Print out the data precisely as it appears here, with no pictures.

DATA Block Start

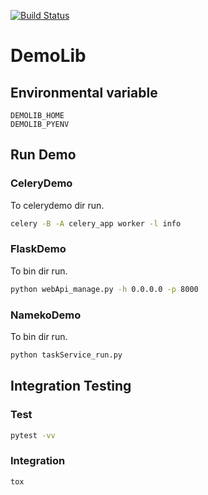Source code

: [![Build Status](https://travis-ci.org/Glf9832/DemoLib.svg?branch=master)](https://travis-ci.org/Glf9832/DemoLib)

# DemoLib

## Environmental variable
```
DEMOLIB_HOME
DEMOLIB_PYENV
```

## Run Demo

### CeleryDemo

To celerydemo dir run.
``` bash
celery -B -A celery_app worker -l info
```

### FlaskDemo

To bin dir run.
``` bash
python webApi_manage.py -h 0.0.0.0 -p 8000
```

### NamekoDemo

To bin dir run.
``` bash
python taskService_run.py
```


## Integration Testing

### Test
``` bash
pytest -vv
```

### Integration
``` bash
tox
```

DATA Block End

## WRITTEN REPLY
Source code

: [![Build Status](https://travis-ci.org/Glf9832/DemoLib.svg?branch=master)](https://travis-ci.org/Glf9832/DemoLib)

# DemoLib

## Environmental variable
```
DEMOLIB_HOME
DEMOLIB_PYENV
```

## Run Demo

### CeleryDemo

To celerydemo dir run.
``` bash
celery -B -A celery_app worker -l info
```

### FlaskDemo

To bin dir run.
``` bash
python webApi_manage.py -h 0.0.0.0 -p 8000
```

### NamekoDemo

To bin dir run.
``` bash
python taskService_run.py
```


## Integration Testing

### Test
``` bash
pytest -vv
```

### Integration
``` bash
tox
```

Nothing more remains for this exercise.